City residents Jeorgette Knoll and Bob Meinert are interested observers, albeit with different perspectives on the house, one of more than 4,800 adult foster-care homes in Minnesota.
Knoll has a disabled son in adult foster care who lives an hour away because of a shortage of facilities in Anoka County, a situation she'd like to see change. Meinert, who lives near the new home, says a different shortage -- of information from county officials and home operators -- has done little to quell his fears of the potential for a nuisance house.
The number of adult foster homes -- a continuously supervised step between the hospital and independent living -- has grown in recent years. It's usually happened out of public view, although the Andover debate and an episode in Centerville provided examples of how the legal rights of patients to live where they choose sometimes clashes with neighbors' concerns.

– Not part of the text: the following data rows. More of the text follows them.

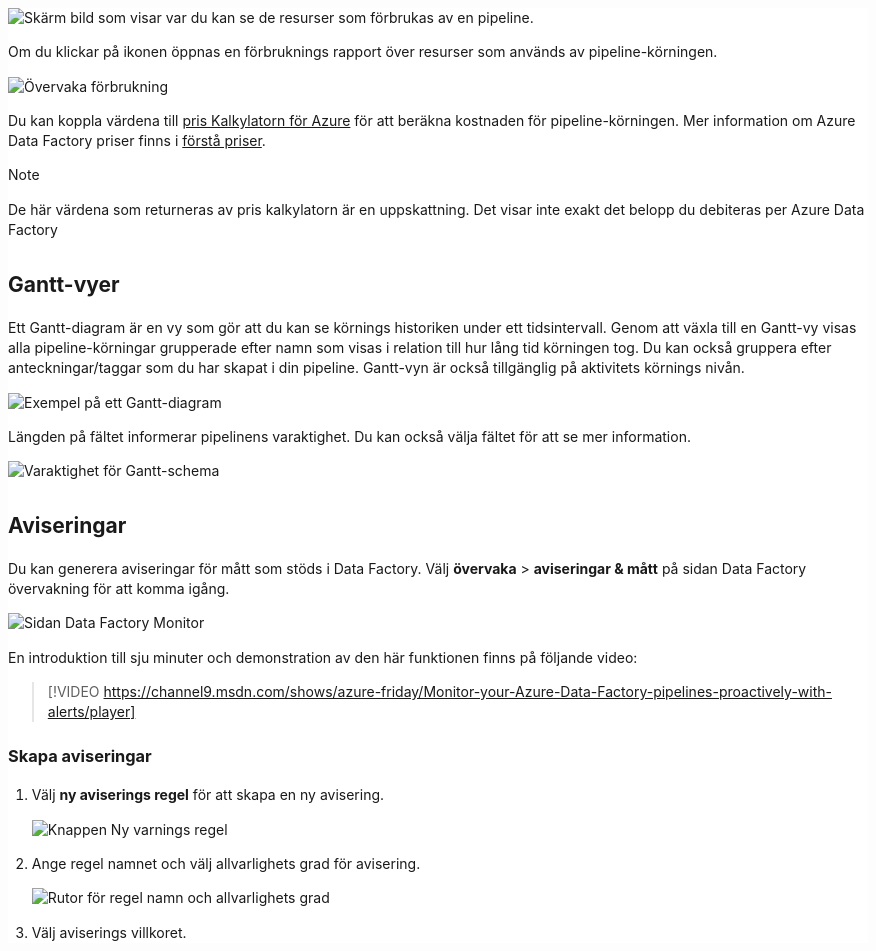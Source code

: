 ![Skärm bild som visar var du kan se de resurser som förbrukas av en pipeline.](media/monitor-visually/monitor-consumption-1.png)

Om du klickar på ikonen öppnas en förbruknings rapport över resurser som används av pipeline-körningen. 

![Övervaka förbrukning](media/monitor-visually/monitor-consumption-2.png)

Du kan koppla värdena till [pris Kalkylatorn för Azure](https://azure.microsoft.com/pricing/details/data-factory/) för att beräkna kostnaden för pipeline-körningen. Mer information om Azure Data Factory priser finns i [förstå priser](pricing-concepts.md).

> [!NOTE]
> De här värdena som returneras av pris kalkylatorn är en uppskattning. Det visar inte exakt det belopp du debiteras per Azure Data Factory 

## <a name="gantt-views"></a>Gantt-vyer

Ett Gantt-diagram är en vy som gör att du kan se körnings historiken under ett tidsintervall. Genom att växla till en Gantt-vy visas alla pipeline-körningar grupperade efter namn som visas i relation till hur lång tid körningen tog. Du kan också gruppera efter anteckningar/taggar som du har skapat i din pipeline. Gantt-vyn är också tillgänglig på aktivitets körnings nivån.

![Exempel på ett Gantt-diagram](media/monitor-visually/select-gantt.png)

Längden på fältet informerar pipelinens varaktighet. Du kan också välja fältet för att se mer information.

![Varaktighet för Gantt-schema](media/monitor-visually/view-gantt-run.png)

## <a name="alerts"></a>Aviseringar

Du kan generera aviseringar för mått som stöds i Data Factory. Välj **övervaka**  >  **aviseringar & mått** på sidan Data Factory övervakning för att komma igång.

![Sidan Data Factory Monitor](media/monitor-visually/start-page.png)

En introduktion till sju minuter och demonstration av den här funktionen finns på följande video:

> [!VIDEO https://channel9.msdn.com/shows/azure-friday/Monitor-your-Azure-Data-Factory-pipelines-proactively-with-alerts/player]

### <a name="create-alerts"></a>Skapa aviseringar

1.  Välj **ny aviserings regel** för att skapa en ny avisering.

    ![Knappen Ny varnings regel](media/monitor-visually/new-alerts.png)

1.  Ange regel namnet och välj allvarlighets grad för avisering.

    ![Rutor för regel namn och allvarlighets grad](media/monitor-visually/name-and-severity.png)

1.  Välj aviserings villkoret.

Like other states, Minnesota is working to comply with a 1999 U.S. Supreme Court order to move people with disabilities from institutional to community care when appropriate. This year, Anoka County has had 22 new adult-foster homes either licensed by the state or moving through the process. Statewide, the number of such foster homes increased by 188, to 4,825, between July 2008 and July 2009. Since then, a budget-driven moratorium has been in place on this more expensive care.
Fair Housing requirements
The federal Fair Housing Act requires cities to treat people with disabilities the same as anyone else, just as it bars housing bias based on race, religion, gender or family status. Licensed adult foster homes with four or fewer residents can set up where the operators want, without community notification.
"Sometimes you have to have laws to protect the minorities against the will of the majority if the will of the majority will infringe on basic rights," said Roberta Opheim, state ombudsman for Mental Health and Developmental Disabilities.